With the release of Being Elmo on Netflix Canada, Criticize This! spoke with Marks about the film and how it all came to be. Read our Q&A below.
What led you to tell Kevin’s story?
Constance Marks: My husband is a cameraman at Sesame Street and he came home one day with a recorded greeting for our baby daughter. It was Elmo talking to camera and looking at pictures of her as a baby and I was blown away by the magnanimous nature of this gift. I inquired to my husband who made this for us, who was the person behind Elmo. I had always admired the puppeteering and thought there was so much nuanced extraordinary gestures that belied character in that puppet. So when this all happened I was very curious to know who was behind Elmo. The next time my husband was on the set I got him to get Kevin’s information, we made a lunch date and we were off and running.

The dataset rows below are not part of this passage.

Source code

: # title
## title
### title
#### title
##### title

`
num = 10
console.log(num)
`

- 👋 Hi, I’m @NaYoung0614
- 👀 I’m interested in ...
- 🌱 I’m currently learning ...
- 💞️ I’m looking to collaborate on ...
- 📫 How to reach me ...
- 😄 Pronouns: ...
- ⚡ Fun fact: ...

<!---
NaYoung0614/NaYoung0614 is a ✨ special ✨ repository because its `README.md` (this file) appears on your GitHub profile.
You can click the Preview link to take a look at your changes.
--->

Was Kevin into the idea right away?
CM: He knew my husband so there was already a familiarity. He asked to see some of our other work and I think he was very interested providing he could trust us. We were very lucky to be able to tell his story and win his trust that way.
What was the biggest surprise for you during the production?

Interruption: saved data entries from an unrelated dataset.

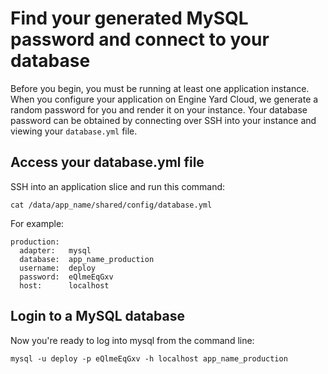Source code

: # Find your generated MySQL password and connect to your database

Before you begin, you must be running at least one application instance. When you configure your application on Engine Yard Cloud, we generate a random password for you and render it on your instance. Your database password can be obtained by connecting over SSH into your instance and viewing your `database.yml` file.

## Access your database.yml file

SSH into an application slice and run this command:

    cat /data/app_name/shared/config/database.yml

For example:

    production:
      adapter:   mysql
      database:  app_name_production
      username:  deploy
      password:  eQlmeEqGxv
      host:      localhost


## Login to a MySQL database

Now you're ready to log into mysql from the command line:

    mysql -u deploy -p eQlmeEqGxv -h localhost app_name_production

CM: The biggest surprise was watching Kevin and seeing how there was nothing that came his way that was too big or too small an undertaking. If there was a problem on set where someone would slip on some sawdust, he’d stop shooting, get a broom, clean it up, put the puppet back on and get going again. On the other hand, there were stories that if there was a dying child, he would get tickets right away to go be with that child at the family’s request. You get the drift that the generosity of this man was very enlightening and overwhelming to watch it in person. It was really very touching.

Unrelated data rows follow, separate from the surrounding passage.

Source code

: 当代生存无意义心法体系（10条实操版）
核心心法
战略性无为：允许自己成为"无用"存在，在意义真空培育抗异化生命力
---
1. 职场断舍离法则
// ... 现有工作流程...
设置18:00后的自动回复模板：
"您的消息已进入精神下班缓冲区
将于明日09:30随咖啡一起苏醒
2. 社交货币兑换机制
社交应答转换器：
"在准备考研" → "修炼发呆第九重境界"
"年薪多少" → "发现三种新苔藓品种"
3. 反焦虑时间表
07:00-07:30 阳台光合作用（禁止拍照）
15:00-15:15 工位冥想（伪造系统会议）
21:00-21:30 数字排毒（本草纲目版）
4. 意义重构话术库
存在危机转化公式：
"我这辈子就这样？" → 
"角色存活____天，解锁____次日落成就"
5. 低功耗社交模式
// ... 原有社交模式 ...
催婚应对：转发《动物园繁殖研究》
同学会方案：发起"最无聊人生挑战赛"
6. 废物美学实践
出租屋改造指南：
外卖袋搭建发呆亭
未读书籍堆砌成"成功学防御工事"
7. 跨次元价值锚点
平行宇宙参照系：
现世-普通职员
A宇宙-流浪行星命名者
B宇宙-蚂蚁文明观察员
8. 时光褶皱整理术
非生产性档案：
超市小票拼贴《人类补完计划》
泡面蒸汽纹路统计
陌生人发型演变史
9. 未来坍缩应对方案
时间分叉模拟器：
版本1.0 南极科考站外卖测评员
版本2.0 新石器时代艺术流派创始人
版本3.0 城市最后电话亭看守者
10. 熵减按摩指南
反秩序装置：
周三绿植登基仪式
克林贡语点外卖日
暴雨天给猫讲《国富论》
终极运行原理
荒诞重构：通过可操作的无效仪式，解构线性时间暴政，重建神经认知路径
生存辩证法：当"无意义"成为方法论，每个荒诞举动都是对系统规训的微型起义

How long did you work on the film?
CM: It took six and a half years from the first day of talking to Kevin to taking it to Sundance.
What do you hope the audience takes away from the film?
CM: When people ask me that question I never know how to answer because it doesn’t really matter what I want them to take away. What they have been taking away has been awesome. It’s been the feeling that you have a dream and you stick with it. You get bullied and you put it out of your mind. You set your goal and your sights and you go for it. You surround yourself with supportive people and shoot for the stars. That’s been the take away I’ve been observing people have had with the film and I think that’s great.
Do you have a subject for your next film yet?
I do. But I haven’t nailed it yet. I’m very close to getting their approval. Again, it’s all about access and trust. I’m hoping it will come in the next few weeks.
Being Elmo is now available to stream on Netflix Canada.